UX Fails: Mac OS app switcher (and how to fix it)

A year ago, I did the switch from Linux to Mac OS at work. While the initial couple of weeks were painful, I’ve gradually grown to love the Mac environment. It’s a good balance of a Unix-like development environment with ease of use and commercial supported software.

But no matter how praised Apple’s design is, they have failed in some areas. The Mac OS app switcher is one of them. A lot can be said on how an app switcher should work, but there are a couple of clear cock-ups in the Mac OS flavor.

Unlocalizable keybindings

Mac OS has chosen to emphasize apps over windows, thus the main keybinding is for switching between different apps (Cmd+Tab). A separate keybinding is provided for switching between windows of a single app (Cmd+backtick).

The choice of Cmd+backtick (`) is because backtick is the key above tab, making it a natural choice for related functionality. The glaring problem is that this is hugely US-centric. Any non-US keyboard – including the US-international keyboard – has backtick in a different location.

Compare the key combinations on a couple of standard keyboard layouts:

Mac OS app switching

 

To make the keybinding work in any reasonable way, the user must know how to manually rebind the keybinding to Cmd+section sign (§) or whatever character happens to be above tab. (For those without the know-how, it’s from System Preferences → Keyboard → Shortcuts → Keyboard → Move focus to next window.)

Similar functionality, different way of working

The second glaring usability issue is the way the two functionalities work. Switching between apps and windows is completely analogous functionality, so they should work the same, right? Alas, they don’t.

The most common use-case by far is switching back and forth between two apps or windows. Switching between two apps is simple: you just press (and release) Cmd+Tab repeatedly. Do the same with Cmd+backtick, and it won’t switch between the two windows, but cycle through all the windows of the app. To move back and forth between two windows (assuming you have more than two) you have to alternate between Cmd+backtick and Cmd+Shift+backtick.

There is simply no excuse for this kind of inconsistency. I even posted a question on UX StackExchange, and have yet to receive a single explanation for this logic.

Other gripes

I have some other gripes about the switcher as well, though I admit these ones can be argued against.
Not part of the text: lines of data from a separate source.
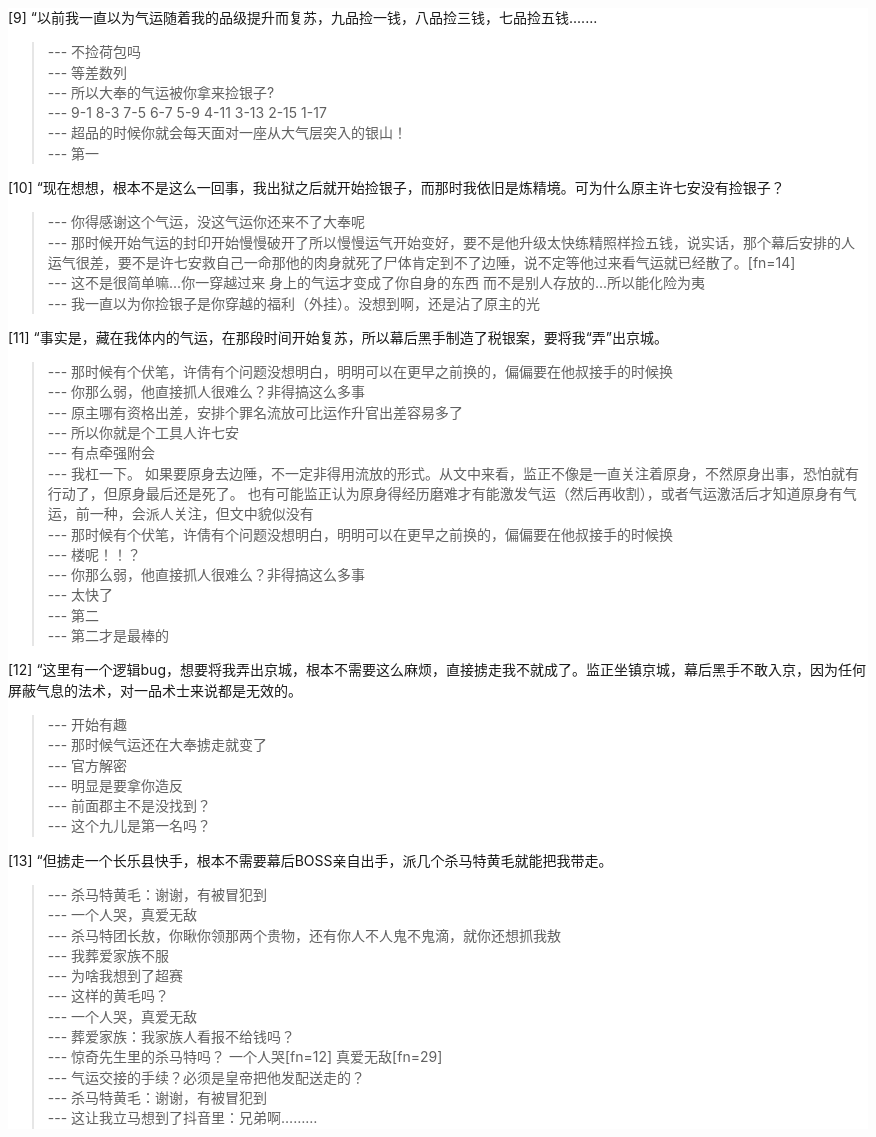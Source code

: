 [9] “以前我一直以为气运随着我的品级提升而复苏，九品捡一钱，八品捡三钱，七品捡五钱.......
>--- 不捡荷包吗<br>
>--- 等差数列<br>
>--- 所以大奉的气运被你拿来捡银子?<br>
>--- 9-1
8-3
7-5
6-7
5-9
4-11
3-13
2-15
1-17<br>
>--- 超品的时候你就会每天面对一座从大气层突入的银山！<br>
>--- 第一<br>

[10] “现在想想，根本不是这么一回事，我出狱之后就开始捡银子，而那时我依旧是炼精境。可为什么原主许七安没有捡银子？
>--- 你得感谢这个气运，没这气运你还来不了大奉呢<br>
>--- 那时候开始气运的封印开始慢慢破开了所以慢慢运气开始变好，要不是他升级太快练精照样捡五钱，说实话，那个幕后安排的人运气很差，要不是许七安救自己一命那他的肉身就死了尸体肯定到不了边陲，说不定等他过来看气运就已经散了。[fn=14]<br>
>--- 这不是很简单嘛...你一穿越过来 身上的气运才变成了你自身的东西  而不是别人存放的...所以能化险为夷<br>
>--- 我一直以为你捡银子是你穿越的福利（外挂）。没想到啊，还是沾了原主的光<br>

[11] “事实是，藏在我体内的气运，在那段时间开始复苏，所以幕后黑手制造了税银案，要将我“弄”出京城。
>--- 那时候有个伏笔，许倩有个问题没想明白，明明可以在更早之前换的，偏偏要在他叔接手的时候换<br>
>--- 你那么弱，他直接抓人很难么？非得搞这么多事<br>
>--- 原主哪有资格出差，安排个罪名流放可比运作升官出差容易多了<br>
>--- 所以你就是个工具人许七安<br>
>--- 有点牵强附会<br>
>--- 我杠一下。
如果要原身去边陲，不一定非得用流放的形式。从文中来看，监正不像是一直关注着原身，不然原身出事，恐怕就有行动了，但原身最后还是死了。
也有可能监正认为原身得经历磨难才有能激发气运（然后再收割），或者气运激活后才知道原身有气运，前一种，会派人关注，但文中貌似没有<br>
>--- 那时候有个伏笔，许倩有个问题没想明白，明明可以在更早之前换的，偏偏要在他叔接手的时候换<br>
>--- 楼呢！！？<br>
>--- 你那么弱，他直接抓人很难么？非得搞这么多事<br>
>--- 太快了<br>
>--- 第二<br>
>--- 第二才是最棒的<br>

[12] “这里有一个逻辑bug，想要将我弄出京城，根本不需要这么麻烦，直接掳走我不就成了。监正坐镇京城，幕后黑手不敢入京，因为任何屏蔽气息的法术，对一品术士来说都是无效的。
>--- 开始有趣<br>
>--- 那时候气运还在大奉掳走就变了<br>
>--- 官方解密<br>
>--- 明显是要拿你造反<br>
>--- 前面郡主不是没找到？<br>
>--- 这个九儿是第一名吗？<br>

[13] “但掳走一个长乐县快手，根本不需要幕后BOSS亲自出手，派几个杀马特黄毛就能把我带走。
>--- 杀马特黄毛：谢谢，有被冒犯到<br>
>--- 一个人哭，真爱无敌<br>
>--- 杀马特团长敖，你瞅你领那两个贵物，还有你人不人鬼不鬼滴，就你还想抓我敖<br>
>--- 我葬爱家族不服<br>
>--- 为啥我想到了超赛<br>
>--- 这样的黄毛吗？<br>
>--- 一个人哭，真爱无敌<br>
>--- 葬爱家族：我家族人看报不给钱吗？<br>
>--- 惊奇先生里的杀马特吗？
一个人哭[fn=12]
真爱无敌[fn=29]<br>
>--- 气运交接的手续？必须是皇帝把他发配送走的？<br>
>--- 杀马特黄毛：谢谢，有被冒犯到<br>
>--- 这让我立马想到了抖音里：兄弟啊………<br>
The philosophy of switching between apps, not windows, seems to be a remnant from the 90s, when each task had its own app. Especially with the prevalence of web apps, the browser is increasingly the app within which different tasks are performed. Why should I have to use cognitive effort to know which keybinding I have to hit? I want to switch between tasks (i.e. windows), not apps.

Another is that when switching apps, it brings all the app windows to front at once. I often have multiple terminal windows open and I want one of them on top, not all of them. This I admit is highly dependent on usage patterns.

Thirdly, the app switcher shows all apps open on all desktops. Cognitively, I split up different types of work on different desktops, and want to switch only between those in the current context. In any case, if I select, say, the mail client which is not on the current desktop, instead of actually taking me to the correct desktop and showing the app, it just leaves me staring at an unchanged (apart from the menu bar) screen.

Fixing Apples

Fortunately, there are a few pieces of software that provide a custom window switcher, and they can even be bound to the standard Cmd+Tab keybinding.

(Updated)  I previously recommended Witch, until I discovered HyperSwitch. HyperSwitch is blazingly fast, allows switching between the two recent windows without even bringing the switcher into view (set “Delay activation for” to ~200 ms), shows preview images, and just works incredibly well out-of-the-box. (As of Feb 2019 it’s available free in Beta.)